Each line from the one that contains "- No recepción de emails de recuperación" to the end of the entries must be copied word for word, and only those lines.

*** Opening Supplied data ***

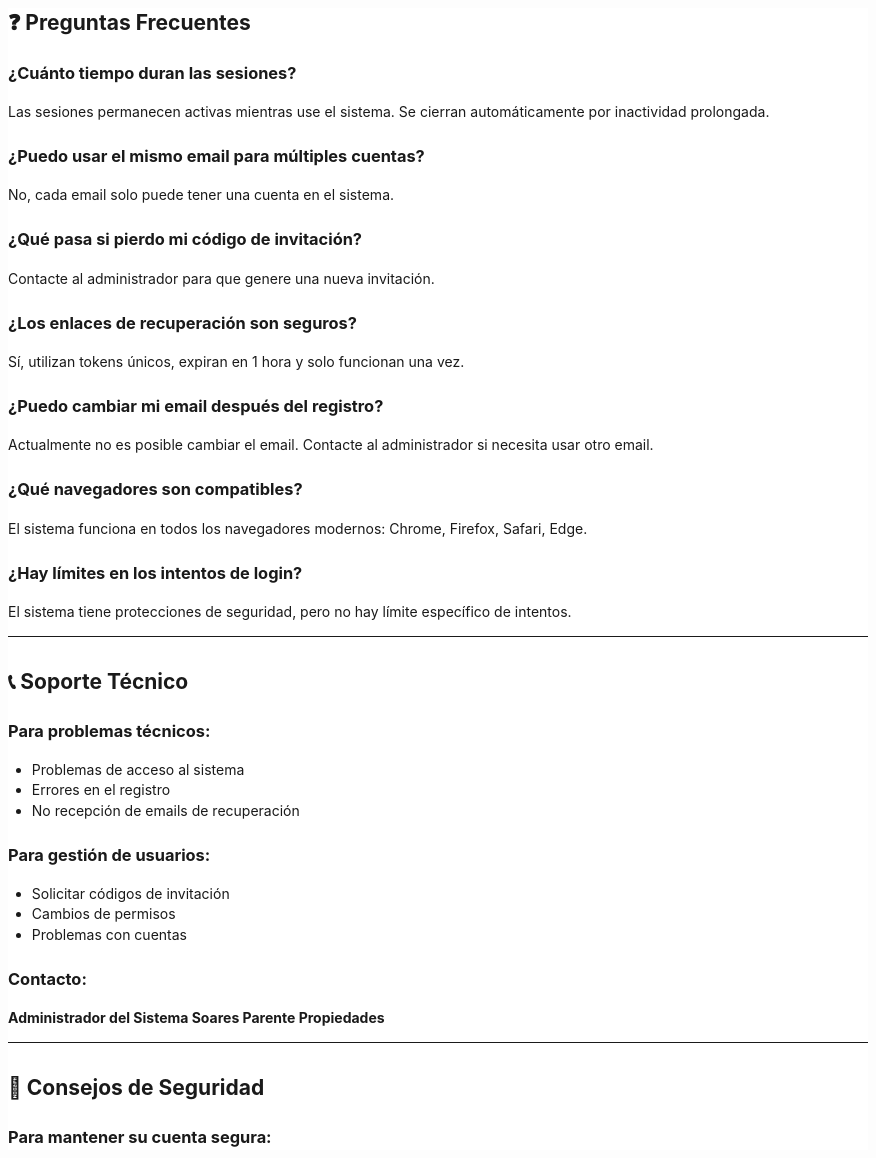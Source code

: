 ## ❓ **Preguntas Frecuentes**

### **¿Cuánto tiempo duran las sesiones?**
Las sesiones permanecen activas mientras use el sistema. Se cierran automáticamente por inactividad prolongada.

### **¿Puedo usar el mismo email para múltiples cuentas?**
No, cada email solo puede tener una cuenta en el sistema.

### **¿Qué pasa si pierdo mi código de invitación?**
Contacte al administrador para que genere una nueva invitación.

### **¿Los enlaces de recuperación son seguros?**
Sí, utilizan tokens únicos, expiran en 1 hora y solo funcionan una vez.

### **¿Puedo cambiar mi email después del registro?**
Actualmente no es posible cambiar el email. Contacte al administrador si necesita usar otro email.

### **¿Qué navegadores son compatibles?**
El sistema funciona en todos los navegadores modernos: Chrome, Firefox, Safari, Edge.

### **¿Hay límites en los intentos de login?**
El sistema tiene protecciones de seguridad, pero no hay límite específico de intentos.

---

## 📞 **Soporte Técnico**

### **Para problemas técnicos:**
- Problemas de acceso al sistema
- Errores en el registro
- No recepción de emails de recuperación

### **Para gestión de usuarios:**
- Solicitar códigos de invitación
- Cambios de permisos
- Problemas con cuentas

### **Contacto:**
**Administrador del Sistema Soares Parente Propiedades**

---

## 🔐 **Consejos de Seguridad**

### **Para mantener su cuenta segura:**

*** Closing Supplied data ***

Solution for this exercise:
- No recepción de emails de recuperación

### **Para gestión de usuarios:**
- Solicitar códigos de invitación
- Cambios de permisos
- Problemas con cuentas

### **Contacto:**
**Administrador del Sistema Soares Parente Propiedades**

---

## 🔐 **Consejos de Seguridad**

### **Para mantener su cuenta segura:**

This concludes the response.